▸ Data supplied
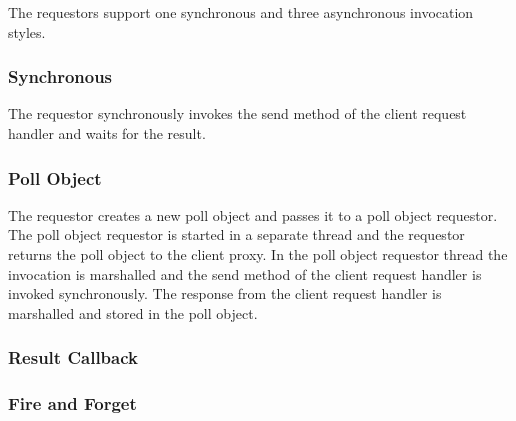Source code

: The requestors support one synchronous and three asynchronous invocation styles.

\subsubsection{Synchronous}

The requestor synchronously invokes the send method of the client request handler and waits for the result.

\subsubsection{Poll Object}

The requestor creates a new poll object and passes it to a poll object requestor.
The poll object requestor is started in a separate thread and the requestor returns the poll object to the client proxy.
In the poll object requestor thread the invocation is marshalled and the send method of the client request handler is invoked synchronously.
The response from the client request handler is marshalled and stored in the poll object.

\subsubsection{Result Callback}



\subsubsection{Fire and Forget}
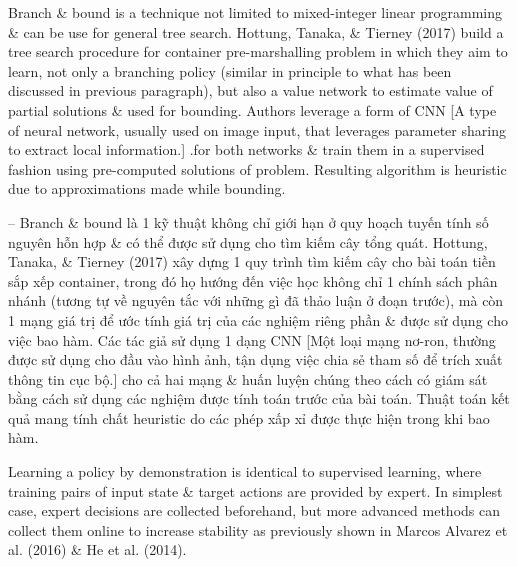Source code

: \documentclass{article}
\begin{document}
\begin{itemize}
\begin{itemize}
\begin{itemize}
            Branch \& bound is a technique not limited to mixed-integer linear programming \& can be use for general tree search. Hottung, Tanaka, \& Tierney (2017) build a tree search procedure for container pre-marshalling problem in which they aim to learn, not only a branching policy (similar in principle to what has been discussed in previous paragraph), but also a value network to estimate value of partial solutions \& used for bounding. Authors leverage a form of CNN [A type of neural network, usually used on image input, that leverages parameter sharing to extract local information.] .for both networks \& train them in a supervised fashion using pre-computed solutions of problem. Resulting algorithm is heuristic due to approximations made while bounding.

            -- Branch \& bound là 1 kỹ thuật không chỉ giới hạn ở quy hoạch tuyến tính số nguyên hỗn hợp \& có thể được sử dụng cho tìm kiếm cây tổng quát. Hottung, Tanaka, \& Tierney (2017) xây dựng 1 quy trình tìm kiếm cây cho bài toán tiền sắp xếp container, trong đó họ hướng đến việc học không chỉ 1 chính sách phân nhánh (tương tự về nguyên tắc với những gì đã thảo luận ở đoạn trước), mà còn 1 mạng giá trị để ước tính giá trị của các nghiệm riêng phần \& được sử dụng cho việc bao hàm. Các tác giả sử dụng 1 dạng CNN [Một loại mạng nơ-ron, thường được sử dụng cho đầu vào hình ảnh, tận dụng việc chia sẻ tham số để trích xuất thông tin cục bộ.] cho cả hai mạng \& huấn luyện chúng theo cách có giám sát bằng cách sử dụng các nghiệm được tính toán trước của bài toán. Thuật toán kết quả mang tính chất heuristic do các phép xấp xỉ được thực hiện trong khi bao hàm.

            Learning a policy by demonstration is identical to supervised learning, where training pairs of input state \& target actions are provided by expert. In simplest case, expert decisions are collected beforehand, but more advanced methods can collect them online to increase stability as previously shown in Marcos Alvarez et al. (2016) \& He et al. (2014).


\end{itemize}
\end{itemize}
\end{itemize}
\end{document}
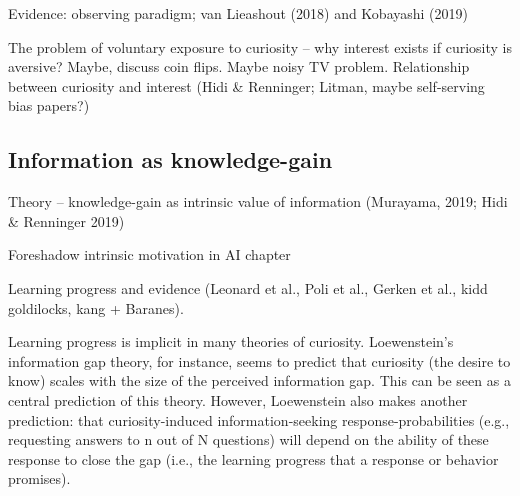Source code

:         Evidence: observing paradigm; van Lieashout (2018) and Kobayashi (2019)

        The problem of voluntary exposure to curiosity -- why interest exists if curiosity is aversive? Maybe, discuss coin flips. Maybe noisy TV problem. Relationship between curiosity and interest (Hidi & Renninger; Litman, maybe self-serving bias papers?)

    \subsection{Information as knowledge-gain}

        Theory -- knowledge-gain as intrinsic value of information (Murayama, 2019; Hidi & Renninger 2019)

        Foreshadow intrinsic motivation in AI chapter

        Learning progress and evidence (Leonard et al., Poli et al., Gerken et al., kidd goldilocks, kang + Baranes).

        Learning progress is implicit in many theories of curiosity. Loewenstein's information gap theory, for instance, seems to predict that curiosity (the desire to know) scales with the size of the perceived information gap. This can be seen as a central prediction of this theory. However, Loewenstein also makes another prediction: that curiosity-induced information-seeking response-probabilities (e.g., requesting answers to n out of N questions) will depend on the ability of these response to close the gap (i.e., the learning progress that a response or behavior promises).

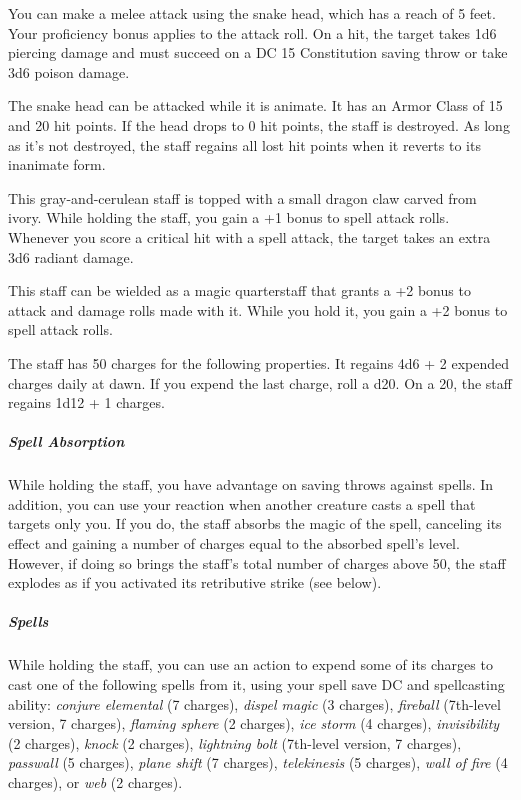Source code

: \documentclass[10pt,a4paper,twoside,bg=print,twocolumn,openany,nodeprecatedcode]{dndbook}
\begin{document}
You can make a melee attack using the snake head, which has a reach of 5 feet. Your proficiency bonus applies to the attack roll. On a hit, the target takes 1d6 piercing damage and must succeed on a DC 15 Constitution saving throw or take 3d6 poison damage.

The snake head can be attacked while it is animate. It has an Armor Class of 15 and 20 hit points. If the head drops to 0 hit points, the staff is destroyed. As long as it's not destroyed, the staff regains all lost hit points when it reverts to its inanimate form.

This gray-and-cerulean staff is topped with a small dragon claw carved from ivory. While holding the staff, you gain a +1 bonus to spell attack rolls. Whenever you score a critical hit with a spell attack, the target takes an extra 3d6 radiant damage.

This staff can be wielded as a magic quarterstaff that grants a +2 bonus to attack and damage rolls made with it. While you hold it, you gain a +2 bonus to spell attack rolls.

The staff has 50 charges for the following properties. It regains 4d6 + 2 expended charges daily at dawn. If you expend the last charge, roll a d20. On a 20, the staff regains 1d12 + 1 charges.

\subparagraph{Spell Absorption}
While holding the staff, you have advantage on saving throws against spells. In addition, you can use your reaction when another creature casts a spell that targets only you. If you do, the staff absorbs the magic of the spell, canceling its effect and gaining a number of charges equal to the absorbed spell's level. However, if doing so brings the staff's total number of charges above 50, the staff explodes as if you activated its retributive strike (see below).

\subparagraph{Spells}
While holding the staff, you can use an action to expend some of its charges to cast one of the following spells from it, using your spell save DC and spellcasting ability: \textit{conjure elemental} (7 charges), \textit{dispel magic} (3 charges), \textit{fireball} (7th-level version, 7 charges), \textit{flaming sphere} (2 charges), \textit{ice storm} (4 charges), \textit{invisibility} (2 charges), \textit{knock} (2 charges), \textit{lightning bolt} (7th-level version, 7 charges), \textit{passwall} (5 charges), \textit{plane shift} (7 charges), \textit{telekinesis} (5 charges), \textit{wall of fire} (4 charges), or \textit{web} (2 charges).
\end{document}
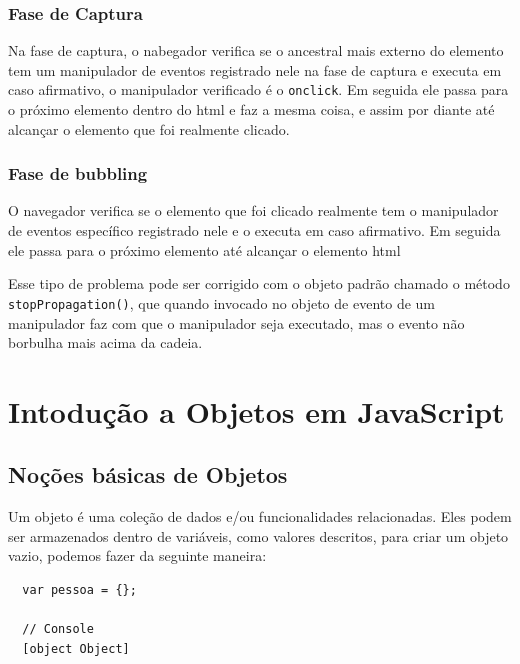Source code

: \documentclass[12pt, a4paper]{paper}
\begin{document}
\subsubsection{Fase de Captura} %
\label{sec:Fase de Captura}
Na fase de captura, o nabegador verifica se o ancestral mais externo do elemento tem 
um manipulador de eventos registrado nele na fase de captura e executa em caso 
afirmativo, o manipulador verificado é o \texttt{onclick}. Em seguida ele passa para 
o próximo elemento dentro do html e faz a mesma coisa, e assim por diante até alcançar o elemento que foi realmente clicado.

\subsubsection{Fase de bubbling} %
\label{sec:Fase de bubbling}
O navegador verifica se o elemento que foi clicado realmente tem o manipulador de 
eventos específico registrado nele e o executa em caso afirmativo. Em seguida ele passa 
para o próximo elemento até alcançar o elemento html

Esse tipo de problema pode ser corrigido com o objeto padrão chamado o método 
\texttt{stopPropagation()}, que quando invocado no objeto de evento de um manipulador 
faz com que o manipulador seja executado, mas o evento não borbulha mais acima da 
cadeia.

\section{Intodução a Objetos em JavaScript} %
\label{sec:Intodução a Objetos em JavaScript}
\subsection{Noções básicas de Objetos} %
\label{sub:Noções básicas de Objetos}
Um objeto é uma coleção de dados e/ou funcionalidades relacionadas. Eles podem ser 
armazenados dentro de variáveis, como valores descritos, para criar um objeto vazio, 
podemos fazer da seguinte maneira: 

\begin{verbatim}
  var pessoa = {};

  // Console
  [object Object]
\end{verbatim}
\end{document}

▸ What you will do
Please go through the data above and copy every line that has the word "mais".

▸ Solution below
Na fase de captura, o nabegador verifica se o ancestral mais externo do elemento tem 
faz com que o manipulador seja executado, mas o evento não borbulha mais acima da 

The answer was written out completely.